Inability to dup/~ for const arrays of class objects

Steven Schveighoffer schveiguy at yahoo.com
Mon Jun 3 21:25:26 PDT 2013


On Mon, 03 Jun 2013 23:38:12 -0400, Peter Williams  
<pwil3058 at bigpond.net.au> wrote:

> On 04/06/13 11:56, Steven Schveighoffer wrote:
>> On Mon, 03 Jun 2013 20:06:14 -0400, Peter Williams

>>> auto tmp = a[i + 1..$];
>>> a.length = i;
>>> a ~= tmp;
>>>
>>> would be more efficient?
>>
>> No, because that will also reallocate,
>
> Wouldn't the a.length = i prevent that?

No.  The runtime specifically will reallocate on this case.

It does not know that tmp is never going to be used again, nor does it  
know that there aren't any other references to the data past i.  It MUST  
reallocate to avoid stomping (in fact, prior to my changes it DID  
overwrite).

Case in point, if it didn't reallocate, the above would be copying tmp  
over itself, offset by one!

The runtime expects that when it is appending data, it is doing so into  
space that is currently unused.  You can use assumeSafeAppend to tell it  
"the data after this is unused", but then it better be unused :)  In your  
case, you are using it (via tmp), so that doesn't work.

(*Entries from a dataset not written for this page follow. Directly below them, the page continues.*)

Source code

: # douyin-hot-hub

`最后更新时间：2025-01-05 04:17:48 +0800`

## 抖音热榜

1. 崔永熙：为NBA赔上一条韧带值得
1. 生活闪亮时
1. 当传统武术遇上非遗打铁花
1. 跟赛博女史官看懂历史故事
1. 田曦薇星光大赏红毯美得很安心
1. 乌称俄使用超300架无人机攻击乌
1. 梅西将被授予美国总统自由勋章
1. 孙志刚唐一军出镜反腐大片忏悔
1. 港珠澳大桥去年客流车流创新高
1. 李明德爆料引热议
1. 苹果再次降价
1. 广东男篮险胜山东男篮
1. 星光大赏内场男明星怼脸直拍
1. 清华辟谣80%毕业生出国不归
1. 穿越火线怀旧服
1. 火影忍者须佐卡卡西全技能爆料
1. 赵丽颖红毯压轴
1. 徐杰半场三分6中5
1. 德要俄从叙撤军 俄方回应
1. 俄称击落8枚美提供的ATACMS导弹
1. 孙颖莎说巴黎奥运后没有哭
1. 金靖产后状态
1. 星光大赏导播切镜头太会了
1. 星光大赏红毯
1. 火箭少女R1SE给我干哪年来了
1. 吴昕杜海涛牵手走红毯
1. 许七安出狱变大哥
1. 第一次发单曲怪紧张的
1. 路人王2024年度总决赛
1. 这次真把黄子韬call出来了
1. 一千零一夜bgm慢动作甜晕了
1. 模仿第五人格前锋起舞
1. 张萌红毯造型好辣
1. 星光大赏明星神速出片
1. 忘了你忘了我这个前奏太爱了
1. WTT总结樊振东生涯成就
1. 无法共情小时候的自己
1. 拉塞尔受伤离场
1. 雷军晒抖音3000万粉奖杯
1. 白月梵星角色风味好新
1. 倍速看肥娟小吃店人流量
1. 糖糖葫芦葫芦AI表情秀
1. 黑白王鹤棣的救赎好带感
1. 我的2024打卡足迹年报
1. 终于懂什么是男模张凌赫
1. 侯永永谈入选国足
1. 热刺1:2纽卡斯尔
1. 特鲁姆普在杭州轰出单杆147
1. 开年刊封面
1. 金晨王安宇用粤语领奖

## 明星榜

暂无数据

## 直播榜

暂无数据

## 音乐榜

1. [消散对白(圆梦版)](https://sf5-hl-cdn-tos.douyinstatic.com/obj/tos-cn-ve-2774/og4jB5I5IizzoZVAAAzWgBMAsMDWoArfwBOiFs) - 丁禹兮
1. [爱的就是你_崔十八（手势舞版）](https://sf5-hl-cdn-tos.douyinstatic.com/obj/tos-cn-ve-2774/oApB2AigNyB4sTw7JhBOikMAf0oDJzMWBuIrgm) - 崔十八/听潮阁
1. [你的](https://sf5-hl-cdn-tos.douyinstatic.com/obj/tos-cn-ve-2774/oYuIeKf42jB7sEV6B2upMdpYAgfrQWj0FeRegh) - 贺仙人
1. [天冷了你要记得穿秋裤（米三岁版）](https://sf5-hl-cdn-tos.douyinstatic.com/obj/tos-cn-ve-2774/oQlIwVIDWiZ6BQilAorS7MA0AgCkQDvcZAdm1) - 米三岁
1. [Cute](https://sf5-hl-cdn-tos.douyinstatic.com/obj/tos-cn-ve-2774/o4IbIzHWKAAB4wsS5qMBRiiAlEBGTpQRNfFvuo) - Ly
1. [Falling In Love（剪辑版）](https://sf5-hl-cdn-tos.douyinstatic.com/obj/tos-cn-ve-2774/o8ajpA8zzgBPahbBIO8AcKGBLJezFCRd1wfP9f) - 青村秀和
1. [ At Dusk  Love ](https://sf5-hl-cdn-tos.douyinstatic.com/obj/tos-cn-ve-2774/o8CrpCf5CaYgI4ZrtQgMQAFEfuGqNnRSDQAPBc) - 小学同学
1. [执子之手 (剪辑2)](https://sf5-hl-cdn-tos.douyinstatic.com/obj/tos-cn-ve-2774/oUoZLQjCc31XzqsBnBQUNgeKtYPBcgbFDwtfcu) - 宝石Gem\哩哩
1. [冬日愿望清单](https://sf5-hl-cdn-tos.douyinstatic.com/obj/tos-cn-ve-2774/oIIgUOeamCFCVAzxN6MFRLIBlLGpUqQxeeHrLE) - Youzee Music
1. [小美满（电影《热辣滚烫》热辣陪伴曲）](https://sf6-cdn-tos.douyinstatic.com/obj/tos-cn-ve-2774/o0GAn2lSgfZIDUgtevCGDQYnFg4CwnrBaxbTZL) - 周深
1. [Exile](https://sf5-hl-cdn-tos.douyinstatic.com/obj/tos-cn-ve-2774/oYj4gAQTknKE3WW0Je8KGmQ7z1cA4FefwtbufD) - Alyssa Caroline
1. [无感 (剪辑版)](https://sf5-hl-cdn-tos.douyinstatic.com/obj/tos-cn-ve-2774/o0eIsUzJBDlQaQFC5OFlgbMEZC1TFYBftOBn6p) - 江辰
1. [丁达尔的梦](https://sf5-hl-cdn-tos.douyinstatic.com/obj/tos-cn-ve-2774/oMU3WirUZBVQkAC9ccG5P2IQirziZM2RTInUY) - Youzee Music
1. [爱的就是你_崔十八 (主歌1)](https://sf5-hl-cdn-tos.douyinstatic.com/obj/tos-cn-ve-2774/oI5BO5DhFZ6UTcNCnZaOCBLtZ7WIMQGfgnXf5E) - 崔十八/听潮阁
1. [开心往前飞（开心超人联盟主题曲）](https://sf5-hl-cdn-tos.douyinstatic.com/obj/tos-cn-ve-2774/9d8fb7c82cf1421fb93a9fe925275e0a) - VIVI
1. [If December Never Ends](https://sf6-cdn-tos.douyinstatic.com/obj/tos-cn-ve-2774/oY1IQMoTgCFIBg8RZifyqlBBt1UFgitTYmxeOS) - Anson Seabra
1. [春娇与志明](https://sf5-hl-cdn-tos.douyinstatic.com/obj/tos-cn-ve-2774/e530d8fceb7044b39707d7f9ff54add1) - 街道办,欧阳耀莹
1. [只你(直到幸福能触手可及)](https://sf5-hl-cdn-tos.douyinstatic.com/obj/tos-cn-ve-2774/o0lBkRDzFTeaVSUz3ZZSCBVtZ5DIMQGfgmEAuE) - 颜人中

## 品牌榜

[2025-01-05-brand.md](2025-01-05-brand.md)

>> For some reason, D doesn't support overlapping moves,
>
> Probably because there's some instances where it would be a disaster and  
> explaining all the cases where you can and can't becomes too difficult  
> so it's just easier to say no to all cases.

No, memmove is valid C code and supports overlapping writes.  It's not as  
optimized as memcpy, which does not.

But I don't know exactly what the difference is.  A simple check at the  
beginning can determine which mode to use, memmove should devolve to  
memcpy if there is no overlap.  And in some cases, the compiler  
specifically knows whether there is overlap at compile time.